[llvm] [Analysis] isTriviallyVectorizable - add vectorization support for acos/asin/atan and cosh/sinh/tanh intrinsics (PR #106584)
Simon Pilgrim via llvm-commits
llvm-commits at lists.llvm.org
Thu Aug 29 09:53:01 PDT 2024
https://github.com/RKSimon created https://github.com/llvm/llvm-project/pull/106584
Show fallback cases in amdlibm tests where it doesn't have that specific op
>From 33ffb6533c54528af359b618571e89b50563e6b4 Mon Sep 17 00:00:00 2001
From: Simon Pilgrim <llvm-dev at redking.me.uk>
Date: Thu, 29 Aug 2024 17:38:08 +0100
Subject: [PATCH 1/2] [LoopVectorize][X86] amdlibm-calls.ll - add tests showing
failure to vectorize acos/asin/atan and cosh/sinh/tanh intrinsics
---
.../Transforms/LoopVectorize/X86/amdlibm-calls.ll | 13 +++++++++++++
1 file changed, 13 insertions(+)
diff --git a/llvm/test/Transforms/LoopVectorize/X86/amdlibm-calls.ll b/llvm/test/Transforms/LoopVectorize/X86/amdlibm-calls.ll
index 04289d43f40e2f..dd5bf100284e83 100644
--- a/llvm/test/Transforms/LoopVectorize/X86/amdlibm-calls.ll
+++ b/llvm/test/Transforms/LoopVectorize/X86/amdlibm-calls.ll
@@ -414,6 +414,7 @@ for.end:
define void @acos_f32_intrinsic(ptr nocapture %varray) {
; CHECK-LABEL: @acos_f32_intrinsic(
+; CHECK-VF2-NOT:[[TMP5:%.*]] = call <2 x float> @llvm.acos.v2f32(<2 x float> [[TMP4:%.*]])
; CHECK-VF4: [[TMP5:%.*]] = call <4 x float> @amd_vrs4_acosf(<4 x float> [[TMP4:%.*]])
; CHECK-VF8: [[TMP5:%.*]] = call <8 x float> @amd_vrs8_acosf(<8 x float> [[TMP4:%.*]])
; CHECK-VF16: [[TMP5:%.*]] = call <16 x float> @amd_vrs16_acosf(<16 x float> [[TMP4:%.*]])
@@ -487,7 +488,10 @@ for.end:
define void @asin_f64_intrinsic(ptr nocapture %varray) {
; CHECK-LABEL: @asin_f64_intrinsic(
+; CHECK-VF2-NOT:[[TMP5:%.*]] = call <2 x double> @llvm.asin.v2f64(<2 x double> [[TMP4:%.*]])
+; CHECK-VF4-NOT:[[TMP5:%.*]] = call <4 x double> @llvm.asin.v4f64(<4 x double> [[TMP4:%.*]])
; CHECK-VF8: [[TMP5:%.*]] = call <8 x double> @amd_vrd8_asin(<8 x double> [[TMP4:%.*]])

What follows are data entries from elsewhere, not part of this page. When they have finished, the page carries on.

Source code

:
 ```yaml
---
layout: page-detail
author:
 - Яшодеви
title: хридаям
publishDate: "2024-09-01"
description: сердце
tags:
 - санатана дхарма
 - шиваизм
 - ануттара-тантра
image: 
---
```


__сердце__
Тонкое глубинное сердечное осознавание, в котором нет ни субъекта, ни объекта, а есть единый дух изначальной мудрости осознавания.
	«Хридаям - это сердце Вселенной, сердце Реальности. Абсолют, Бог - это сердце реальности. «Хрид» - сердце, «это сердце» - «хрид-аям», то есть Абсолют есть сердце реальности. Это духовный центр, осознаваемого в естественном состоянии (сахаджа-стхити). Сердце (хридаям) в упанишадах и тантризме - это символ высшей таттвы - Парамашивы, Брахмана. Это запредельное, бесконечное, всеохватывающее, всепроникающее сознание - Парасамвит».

+; CHECK-VF16-NOT:[[TMP5:%.*]] = call <16 x double> @llvm.asin.v16f64(<16 x double> [[TMP4:%.*]])
; CHECK: ret void
;
entry:
@@ -510,6 +514,7 @@ for.end:
define void @asin_f32_intrinsic(ptr nocapture %varray) {
; CHECK-LABEL: @asin_f32_intrinsic(
+; CHECK-VF2-NOT:[[TMP5:%.*]] = call <2 x float> @llvm.asin.v2f32(<2 x float> [[TMP4:%.*]])
; CHECK-VF4: [[TMP5:%.*]] = call <4 x float> @amd_vrs4_asinf(<4 x float> [[TMP4:%.*]])

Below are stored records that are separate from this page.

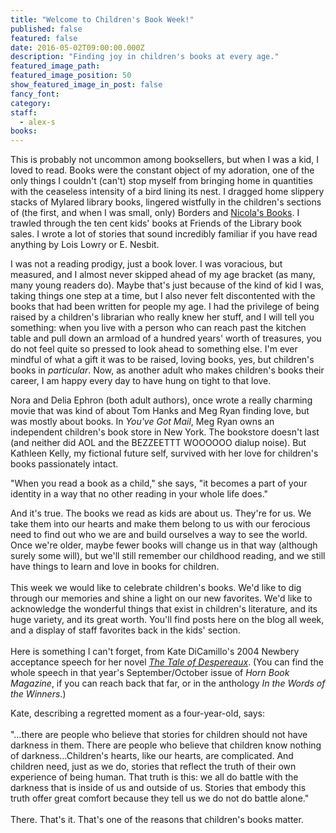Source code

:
 ```yaml
---
title: "Welcome to Children's Book Week!"
published: false
featured: false
date: 2016-05-02T09:00:00.000Z
description: "Finding joy in children's books at every age."
featured_image_path:
featured_image_position: 50
show_featured_image_in_post: false
fancy_font:
category:
staff:
  - alex-s
books:
---
```



This is probably not uncommon among booksellers, but when I was a kid, I loved to read. Books were the constant object of my adoration, one of the only things I couldn't (can't) stop myself from bringing home in quantities with the ceaseless intensity of a bird lining its nest. I dragged home slippery stacks of Mylared library books, lingered wistfully in the children's sections of (the first, and when I was small, only) Borders and [Nicola's Books](http://www.nicolasbooks.com/). I trawled through the ten cent kids' books at Friends of the Library book sales. I wrote a lot of stories that sound incredibly familiar if you have read anything by Lois Lowry or E. Nesbit.

I was not a reading prodigy, just a book lover. I was voracious, but measured, and I almost never skipped ahead of my age bracket (as many, many young readers do). Maybe that's just because of the kind of kid I was, taking things one step at a time, but I also never felt discontented with the books that had been written for people my age. I had the privilege of being raised by a children's librarian who really knew her stuff, and I will tell you something: when you live with a person who can reach past the kitchen table and pull down an armload of a hundred years' worth of treasures, you do not feel quite so pressed to look ahead to something else. I'm ever mindful of what a gift it was to be raised, loving books, yes, but children's books in&nbsp;*particular*. Now, as another adult who makes children's books their career, I am happy every day to have hung on tight to that love.

Nora and Delia Ephron (both adult authors), once wrote a really charming movie that was kind of about Tom Hanks and Meg Ryan finding love, but was mostly about books. In *You've Got Mail*, Meg Ryan owns an independent children's book store in New York. The bookstore doesn't last (and neither did AOL and the BEZZEETTT WOOOOOO dialup noise). But Kathleen Kelly, my fictional future self, survived with her love for children's books passionately intact.

"When you read a book as a child," she says, "it becomes a part of your identity in a way that no other reading in your whole life does."

And it's true. The books we read as kids are about us. They're for us. We take them into our hearts and make them belong to us with our ferocious need to find out who we are and build ourselves a way to see the world. Once we're older, maybe fewer books will change us in that way (although surely some will), but we'll still remember our childhood reading, and we still have things to learn and love in books for children.
<br>
<br>This week we would like to celebrate children's books. We'd like to dig through our memories and shine a light on our new favorites. We'd like to acknowledge the wonderful things that exist in children's literature, and its huge variety, and its great worth. You'll find posts here on the blog all week, and a display of staff favorites back in the kids' section.
<br>
<br>Here is something I can't forget, from Kate DiCamillo's 2004 Newbery acceptance speech for her novel&nbsp;[*The Tale of Despereaux*](http://www.brooklinebooksmith-shop.com/book/9780763680893). (You can find the whole speech in that year's September/October issue of *Horn Book Magazine*, if you can reach back that far, or in the anthology&nbsp;*In the Words of the Winners*.)&nbsp;

Kate, describing a regretted moment as a four-year-old, says:&nbsp;
<br>
<br>"…there are people who believe that stories for children should not have darkness in them. There are people who believe that children know nothing of darkness…Children's hearts, like our hearts, are complicated. And children need, just as we do, stories that reflect the truth of their own experience of being human. That truth is this: we all do battle with the darkness that is inside of us and outside of us. Stories that embody this truth offer great comfort because they tell us we do not do battle alone."
<br>
<br>There. That's it. That's one of the reasons that children's books matter.

&nbsp;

; CHECK-VF8: [[TMP5:%.*]] = call <8 x float> @amd_vrs8_asinf(<8 x float> [[TMP4:%.*]])
; CHECK-VF16: [[TMP5:%.*]] = call <16 x float> @amd_vrs16_asinf(<16 x float> [[TMP4:%.*]])
@@ -588,6 +593,7 @@ define void @atan_f64_intrinsic(ptr nocapture %varray) {
; CHECK-VF2: [[TMP5:%.*]] = call <2 x double> @amd_vrd2_atan(<2 x double> [[TMP4:%.*]])
; CHECK-VF4: [[TMP5:%.*]] = call <4 x double> @amd_vrd4_atan(<4 x double> [[TMP4:%.*]])
; CHECK-VF8: [[TMP5:%.*]] = call <8 x double> @amd_vrd8_atan(<8 x double> [[TMP4:%.*]])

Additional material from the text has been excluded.